Siendo, por tanto, que somos estupendos, resulta intolerable el comportamiento xenófobo de Santa Cruz, cuyos gobernantes han anunciado el genocidio de la población de cangrejos que vive en los estanques del García Sanabria. Para acabar con los pobres crustáceos han decidido lanzar a las pozas una tribu de anguilas de hasta sesenta centímetros de longitud que se alimentan del Procambarus fallax virginalis, que es el bello nombre de esos cangrejos a los que se consideran una amenaza, porque son letales para las especies nativas.
Aquí lo más parecido a un río que tenemos son los barrancos, que están más secos que el bolsillo de un mileurista. Y a un cangrejo moro, de esos de risco, los virginalis no les llegarían ni al primer empaste de una pinza. Así que ¿a qué viene el asesinato de estos bichos? Peor son las ranas que pueblan por centenares esos mismos estanques y dan el coñazo de día y de noche con sus llamadas de apareamiento o lo que sea. Por no hablar de las malditas cotorras, loros y periquitos fugados de domicilios particulares, que campan a sus anchas por los árboles del parque, armando un jaleo que ni la orquesta sinfónica. Hasta la segunda población en importancia de la ciudad, las ratas, han abandonado las copas de las palmeras donde anidaban, acojonadas por el bullicio.
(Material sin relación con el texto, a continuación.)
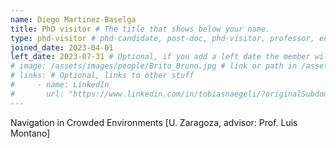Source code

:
 ```yaml
---
name: Diego Martinez-Baselga
title: PhD visitor # The title that shows below your name.
type: phd-visitor # phd-candidate, post-doc, phd-visitor, professor, engineer
joined_date: 2023-04-01
left_date: 2023-07-31 # Optional, if you add a left date the member will be moved to the past members section
# image: /assets/images/people/Brito_Bruno.jpg # link or path in /assets/...
# links: # Optional, links to other stuff
#     - name: LinkedIn
#       url: "https://www.linkedin.com/in/tobiasnaegeli/?originalSubdomain=ch"
---
```


<!-- Here add your interests or small paragraph. Keep it brief. Also for past members, put here e.g Now at..., [supervised by...] -->
Navigation in Crowded Environments [U. Zaragoza, advisor: Prof. Luis Montano]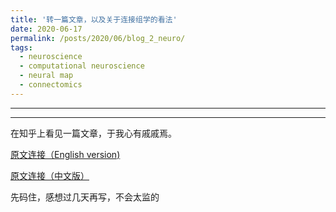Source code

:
 ```yaml
---
title: '转一篇文章，以及关于连接组学的看法'
date: 2020-06-17
permalink: /posts/2020/06/blog_2_neuro/
tags:
  - neuroscience
  - computational neuroscience
  - neural map
  - connectomics
---
```


---





---


在知乎上看见一篇文章，于我心有戚戚焉。

[原文连接（English version)](http://nautil.us/issue/81/maps/an-existential-crisis-in-neuroscience)

[原文连接（中文版）](https://zhuanlan.zhihu.com/p/141461846)

先码住，感想过几天再写，不会太监的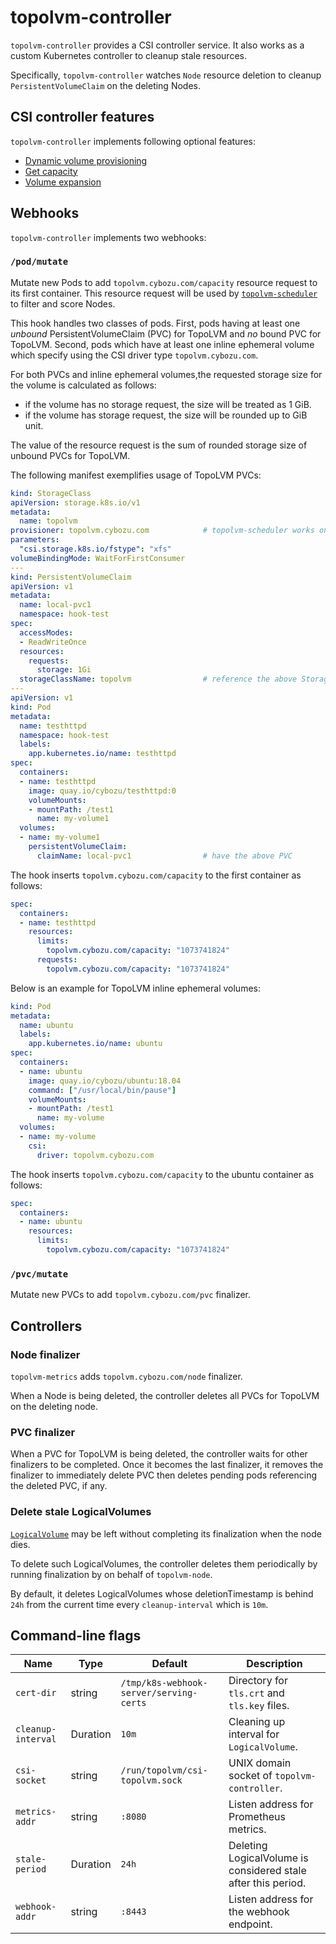 topolvm-controller
==================

`topolvm-controller` provides a CSI controller service.  It also works as
a custom Kubernetes controller to cleanup stale resources.

Specifically, `topolvm-controller` watches `Node` resource deletion to
cleanup `PersistentVolumeClaim` on the deleting Nodes.

CSI controller features
-----------------------

`topolvm-controller` implements following optional features:

- [Dynamic volume provisioning](https://github.com/container-storage-interface/spec/blob/v1.1.0/spec.md#createvolume)
- [Get capacity](https://github.com/container-storage-interface/spec/blob/v1.1.0/spec.md#getcapacity)
- [Volume expansion](https://github.com/container-storage-interface/spec/blob/v1.1.0/spec.md#controllerexpandvolume)

Webhooks
--------

`topolvm-controller` implements two webhooks:

### `/pod/mutate`

Mutate new Pods to add `topolvm.cybozu.com/capacity` resource request to
its first container.  This resource request will be used by
[`topolvm-scheduler`](./topolvm-scheduler.md) to filter and score Nodes.

This hook handles two classes of pods. First, pods having at least one _unbound_
PersistentVolumeClaim (PVC) for TopoLVM and _no_ bound PVC for TopoLVM. Second,
pods which have at least one inline ephemeral volume which specify using the CSI driver
type `topolvm.cybozu.com`.

For both PVCs and inline ephemeral volumes,the requested storage size for the
volume is calculated as follows:
- if the volume has no storage request, the size will be treated as 1 GiB.
- if the volume has storage request, the size will be rounded up to GiB unit.

The value of the resource request is the sum of rounded storage size
of unbound PVCs for TopoLVM.

The following manifest exemplifies usage of TopoLVM PVCs:

```yaml
kind: StorageClass
apiVersion: storage.k8s.io/v1
metadata:
  name: topolvm
provisioner: topolvm.cybozu.com            # topolvm-scheduler works only for StorageClass with this provisioner.
parameters:
  "csi.storage.k8s.io/fstype": "xfs"
volumeBindingMode: WaitForFirstConsumer
---
kind: PersistentVolumeClaim
apiVersion: v1
metadata:
  name: local-pvc1
  namespace: hook-test
spec:
  accessModes:
  - ReadWriteOnce
  resources:
    requests:
      storage: 1Gi
  storageClassName: topolvm                # reference the above StorageClass
---
apiVersion: v1
kind: Pod
metadata:
  name: testhttpd
  namespace: hook-test
  labels:
    app.kubernetes.io/name: testhttpd
spec:
  containers:
  - name: testhttpd
    image: quay.io/cybozu/testhttpd:0
    volumeMounts:
    - mountPath: /test1
      name: my-volume1
  volumes:
  - name: my-volume1
    persistentVolumeClaim:
      claimName: local-pvc1                # have the above PVC
```

The hook inserts `topolvm.cybozu.com/capacity` to the first container as follows:

```yaml
spec:
  containers:
  - name: testhttpd
    resources:
      limits:
        topolvm.cybozu.com/capacity: "1073741824"
      requests:
        topolvm.cybozu.com/capacity: "1073741824"
```

Below is an example for TopoLVM inline ephemeral volumes:
```yaml
kind: Pod
metadata:
  name: ubuntu
  labels:
    app.kubernetes.io/name: ubuntu
spec:
  containers:
  - name: ubuntu
    image: quay.io/cybozu/ubuntu:18.04
    command: ["/usr/local/bin/pause"]
    volumeMounts:
    - mountPath: /test1
      name: my-volume
  volumes:
  - name: my-volume
    csi:
      driver: topolvm.cybozu.com
```

The hook inserts `topolvm.cybozu.com/capacity` to the ubuntu container as follows:

```yaml
spec:
  containers:
  - name: ubuntu
    resources:
      limits:
        topolvm.cybozu.com/capacity: "1073741824"
```

### `/pvc/mutate`

Mutate new PVCs to add `topolvm.cybozu.com/pvc` finalizer.

Controllers
-----------

### Node finalizer

`topolvm-metrics` adds `topolvm.cybozu.com/node` finalizer.

When a Node is being deleted, the controller deletes all PVCs for TopoLVM
on the deleting node.

### PVC finalizer

When a PVC for TopoLVM is being deleted, the controller waits for other
finalizers to be completed.  Once it becomes the last finalizer, it removes
the finalizer to immediately delete PVC then deletes pending pods referencing
the deleted PVC, if any.

### Delete stale LogicalVolumes

[`LogicalVolume`](./crd-logical-volume.md) may be left without completing
its finalization when the node dies.

To delete such LogicalVolumes, the controller deletes them periodically by
running finalization by on behalf of `topolvm-node`.

By default, it deletes LogicalVolumes whose deletionTimestamp is behind `24h`
from the current time every `cleanup-interval` which is `10m`.

Command-line flags
------------------

| Name               | Type     | Default                                 | Description                                                   |
| ------------------ | -------- | --------------------------------------- | ------------------------------------------------------------- |
| `cert-dir`         | string   | `/tmp/k8s-webhook-server/serving-certs` | Directory for `tls.crt` and `tls.key` files.                  |
| `cleanup-interval` | Duration | `10m`                                   | Cleaning up interval for `LogicalVolume`.                     |
| `csi-socket`       | string   | `/run/topolvm/csi-topolvm.sock`         | UNIX domain socket of `topolvm-controller`.                   |
| `metrics-addr`     | string   | `:8080`                                 | Listen address for Prometheus metrics.                        |
| `stale-period`     | Duration | `24h`                                   | Deleting LogicalVolume is considered stale after this period. |
| `webhook-addr`     | string   | `:8443`                                 | Listen address for the webhook endpoint.                      |

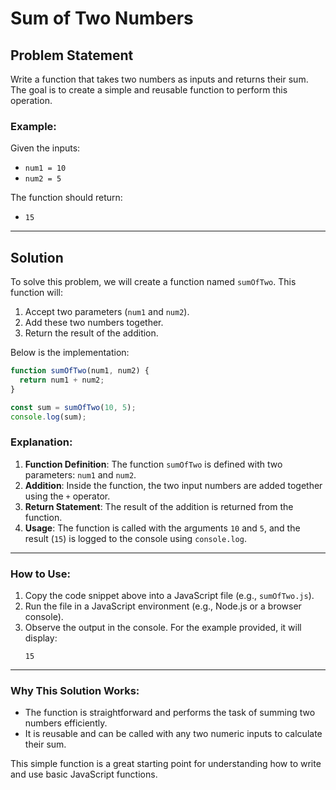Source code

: # Sum of Two Numbers

## Problem Statement
Write a function that takes two numbers as inputs and returns their sum. The goal is to create a simple and reusable function to perform this operation.

### Example:
Given the inputs:
- `num1 = 10`
- `num2 = 5`

The function should return:
- `15`

---

## Solution
To solve this problem, we will create a function named `sumOfTwo`. This function will:
1. Accept two parameters (`num1` and `num2`).
2. Add these two numbers together.
3. Return the result of the addition.

Below is the implementation:

```javascript
function sumOfTwo(num1, num2) {
  return num1 + num2;
}

const sum = sumOfTwo(10, 5);
console.log(sum);
```

### Explanation:
1. **Function Definition**: The function `sumOfTwo` is defined with two parameters: `num1` and `num2`.
2. **Addition**: Inside the function, the two input numbers are added together using the `+` operator.
3. **Return Statement**: The result of the addition is returned from the function.
4. **Usage**: The function is called with the arguments `10` and `5`, and the result (`15`) is logged to the console using `console.log`.

---

### How to Use:
1. Copy the code snippet above into a JavaScript file (e.g., `sumOfTwo.js`).
2. Run the file in a JavaScript environment (e.g., Node.js or a browser console).
3. Observe the output in the console. For the example provided, it will display:
   ```
   15
   ```

---

### Why This Solution Works:
- The function is straightforward and performs the task of summing two numbers efficiently.
- It is reusable and can be called with any two numeric inputs to calculate their sum.

This simple function is a great starting point for understanding how to write and use basic JavaScript functions.


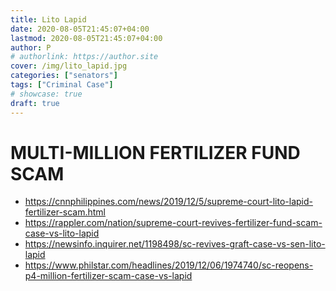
 ```yaml
---
title: Lito Lapid
date: 2020-08-05T21:45:07+04:00
lastmod: 2020-08-05T21:45:07+04:00
author: P
# authorlink: https://author.site
cover: /img/lito_lapid.jpg
categories: ["senators"]
tags: ["Criminal Case"]
# showcase: true
draft: true
---
```



<!--more-->
# MULTI-MILLION FERTILIZER FUND SCAM

+ https://cnnphilippines.com/news/2019/12/5/supreme-court-lito-lapid-fertilizer-scam.html
+ https://rappler.com/nation/supreme-court-revives-fertilizer-fund-scam-case-vs-lito-lapid
+ https://newsinfo.inquirer.net/1198498/sc-revives-graft-case-vs-sen-lito-lapid
+ https://www.philstar.com/headlines/2019/12/06/1974740/sc-reopens-p4-million-fertilizer-scam-case-vs-lapid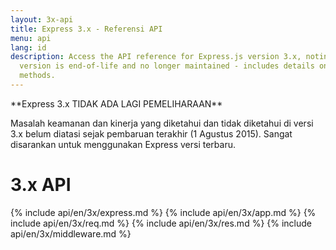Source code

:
 ```yaml
---
layout: 3x-api
title: Express 3.x - Referensi API
menu: api
lang: id
description: Access the API reference for Express.js version 3.x, noting that this
  version is end-of-life and no longer maintained - includes details on modules and
  methods.
---
```

<div id="api-doc" markdown="1">

  <div class="doc-box doc-warn" markdown="1">
  **Express 3.x TIDAK ADA LAGI PEMELIHARAAN**

  Masalah keamanan dan kinerja yang diketahui dan tidak diketahui di versi 3.x belum diatasi sejak pembaruan terakhir (1 Agustus 2015). Sangat disarankan untuk menggunakan Express versi terbaru.
  </div>

  <h1>3.x API</h1>

  {% include api/en/3x/express.md %}
  {% include api/en/3x/app.md %}
  {% include api/en/3x/req.md %}
  {% include api/en/3x/res.md %}
  {% include api/en/3x/middleware.md %}

</div>
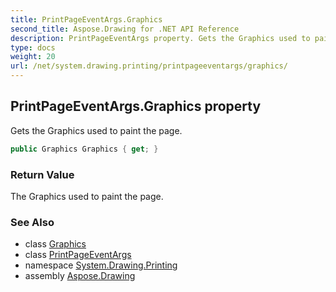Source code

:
 ```yaml
---
title: PrintPageEventArgs.Graphics
second_title: Aspose.Drawing for .NET API Reference
description: PrintPageEventArgs property. Gets the Graphics used to paint the page
type: docs
weight: 20
url: /net/system.drawing.printing/printpageeventargs/graphics/
---
```

## PrintPageEventArgs.Graphics property

Gets the Graphics used to paint the page.

```csharp
public Graphics Graphics { get; }
```

### Return Value

The Graphics used to paint the page.

### See Also

* class [Graphics](../../../system.drawing/graphics/)
* class [PrintPageEventArgs](../)
* namespace [System.Drawing.Printing](../../printpageeventargs/)
* assembly [Aspose.Drawing](../../../)


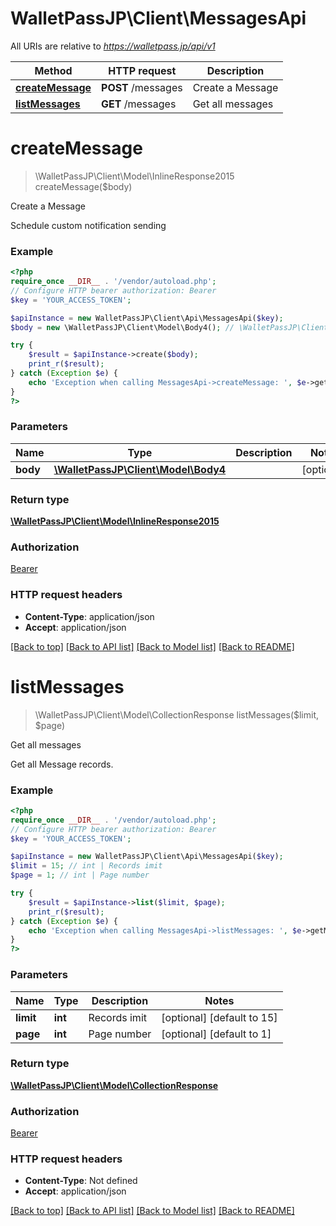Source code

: # WalletPassJP\Client\MessagesApi

All URIs are relative to *https://walletpass.jp/api/v1*

Method | HTTP request | Description
------------- | ------------- | -------------
[**createMessage**](MessagesApi.md#createmessage) | **POST** /messages | Create a Message
[**listMessages**](MessagesApi.md#listmessages) | **GET** /messages | Get all messages

# **createMessage**
> \WalletPassJP\Client\Model\InlineResponse2015 createMessage($body)

Create a Message

Schedule custom notification sending

### Example
```php
<?php
require_once __DIR__ . '/vendor/autoload.php';
// Configure HTTP bearer authorization: Bearer
$key = 'YOUR_ACCESS_TOKEN';

$apiInstance = new WalletPassJP\Client\Api\MessagesApi($key);
$body = new \WalletPassJP\Client\Model\Body4(); // \WalletPassJP\Client\Model\Body4 |

try {
    $result = $apiInstance->create($body);
    print_r($result);
} catch (Exception $e) {
    echo 'Exception when calling MessagesApi->createMessage: ', $e->getMessage(), PHP_EOL;
}
?>
```

### Parameters

Name | Type | Description  | Notes
------------- | ------------- | ------------- | -------------
 **body** | [**\WalletPassJP\Client\Model\Body4**](../Model/Body4.md)|  | [optional]

### Return type

[**\WalletPassJP\Client\Model\InlineResponse2015**](../Model/InlineResponse2015.md)

### Authorization

[Bearer](../../README.md#Bearer)

### HTTP request headers

 - **Content-Type**: application/json
 - **Accept**: application/json

[[Back to top]](#) [[Back to API list]](../../README.md#documentation-for-api-endpoints) [[Back to Model list]](../../README.md#documentation-for-models) [[Back to README]](../../README.md)

# **listMessages**
> \WalletPassJP\Client\Model\CollectionResponse listMessages($limit, $page)

Get all messages

Get all Message records.

### Example
```php
<?php
require_once __DIR__ . '/vendor/autoload.php';
// Configure HTTP bearer authorization: Bearer
$key = 'YOUR_ACCESS_TOKEN';

$apiInstance = new WalletPassJP\Client\Api\MessagesApi($key);
$limit = 15; // int | Records imit
$page = 1; // int | Page number

try {
    $result = $apiInstance->list($limit, $page);
    print_r($result);
} catch (Exception $e) {
    echo 'Exception when calling MessagesApi->listMessages: ', $e->getMessage(), PHP_EOL;
}
?>
```

### Parameters

Name | Type | Description  | Notes
------------- | ------------- | ------------- | -------------
 **limit** | **int**| Records imit | [optional] [default to 15]
 **page** | **int**| Page number | [optional] [default to 1]

### Return type

[**\WalletPassJP\Client\Model\CollectionResponse**](../Model/CollectionResponse.md)

### Authorization

[Bearer](../../README.md#Bearer)

### HTTP request headers

 - **Content-Type**: Not defined
 - **Accept**: application/json

[[Back to top]](#) [[Back to API list]](../../README.md#documentation-for-api-endpoints) [[Back to Model list]](../../README.md#documentation-for-models) [[Back to README]](../../README.md)

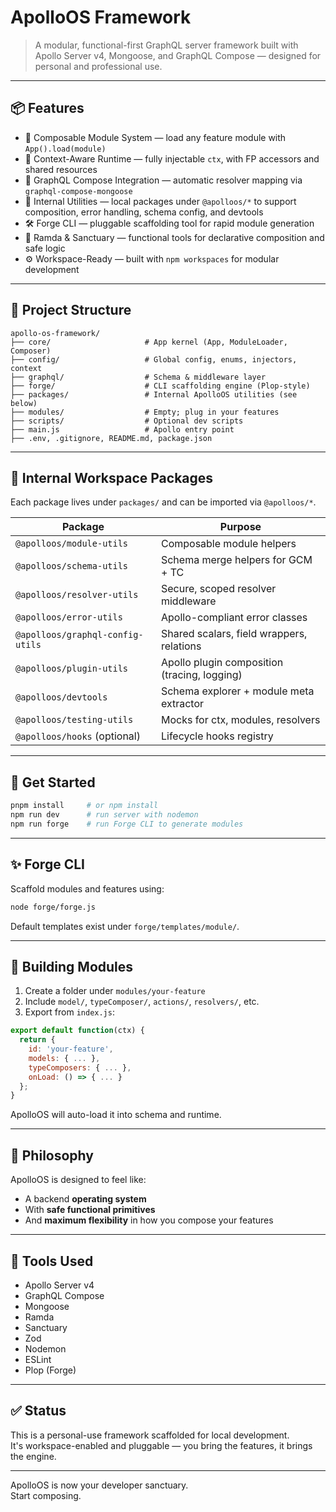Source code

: # ApolloOS Framework

> A modular, functional-first GraphQL server framework built with Apollo Server v4, Mongoose, and GraphQL Compose — designed for personal and professional use.

---

## 📦 Features

- 🔌 Composable Module System — load any feature module with `App().load(module)`
- 🧠 Context-Aware Runtime — fully injectable `ctx`, with FP accessors and shared resources
- 🔧 GraphQL Compose Integration — automatic resolver mapping via `graphql-compose-mongoose`
- 🧰 Internal Utilities — local packages under `@apolloos/*` to support composition, error handling, schema config, and devtools
- 🛠️ Forge CLI — pluggable scaffolding tool for rapid module generation
- 🧪 Ramda & Sanctuary — functional tools for declarative composition and safe logic
- ⚙️ Workspace-Ready — built with `npm workspaces` for modular development

---

## 📁 Project Structure

```
apollo-os-framework/
├── core/                     # App kernel (App, ModuleLoader, Composer)
├── config/                   # Global config, enums, injectors, context
├── graphql/                  # Schema & middleware layer
├── forge/                    # CLI scaffolding engine (Plop-style)
├── packages/                 # Internal ApolloOS utilities (see below)
├── modules/                  # Empty; plug in your features
├── scripts/                  # Optional dev scripts
├── main.js                   # Apollo entry point
├── .env, .gitignore, README.md, package.json
```

---

## 🔢 Internal Workspace Packages

Each package lives under `packages/` and can be imported via `@apolloos/*`.

| Package                         | Purpose                                        |
|----------------------------------|------------------------------------------------|
| `@apolloos/module-utils`         | Composable module helpers                     |
| `@apolloos/schema-utils`         | Schema merge helpers for GCM + TC             |
| `@apolloos/resolver-utils`       | Secure, scoped resolver middleware             |
| `@apolloos/error-utils`          | Apollo-compliant error classes                 |
| `@apolloos/graphql-config-utils` | Shared scalars, field wrappers, relations      |
| `@apolloos/plugin-utils`         | Apollo plugin composition (tracing, logging)   |
| `@apolloos/devtools`             | Schema explorer + module meta extractor        |
| `@apolloos/testing-utils`        | Mocks for ctx, modules, resolvers              |
| `@apolloos/hooks` (optional)     | Lifecycle hooks registry                       |

---

## 🚀 Get Started

```bash
pnpm install     # or npm install
npm run dev      # run server with nodemon
npm run forge    # run Forge CLI to generate modules
```

---

## ✨ Forge CLI

Scaffold modules and features using:

```bash
node forge/forge.js
```

Default templates exist under `forge/templates/module/`.

---

## 🧩 Building Modules

1. Create a folder under `modules/your-feature`
2. Include `model/`, `typeComposer/`, `actions/`, `resolvers/`, etc.
3. Export from `index.js`:

```js
export default function(ctx) {
  return {
    id: 'your-feature',
    models: { ... },
    typeComposers: { ... },
    onLoad: () => { ... }
  };
}
```

ApolloOS will auto-load it into schema and runtime.

---

## 🧠 Philosophy

ApolloOS is designed to feel like:

- A backend **operating system**
- With **safe functional primitives**
- And **maximum flexibility** in how you compose your features

---

## 🧰 Tools Used

- Apollo Server v4
- GraphQL Compose
- Mongoose
- Ramda
- Sanctuary
- Zod
- Nodemon
- ESLint
- Plop (Forge)

---

## ✅ Status

This is a personal-use framework scaffolded for local development.  
It's workspace-enabled and pluggable — you bring the features, it brings the engine.

---

ApolloOS is now your developer sanctuary.  
Start composing.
A los ejemplares de cotorras de Kramer que un día nos invadieron y que a efectos de la familia plumífera tienen la misma capacidad sonora de los diputados humanos, las capturaron para mantenerlas en cautividad, respetando su vida. A los cangrejos les quieren dar matarile. Pero no han caído en que las anguilas con arroz son un famoso plato. Y que la cesta de la compra está como está. Van a durar un telediario.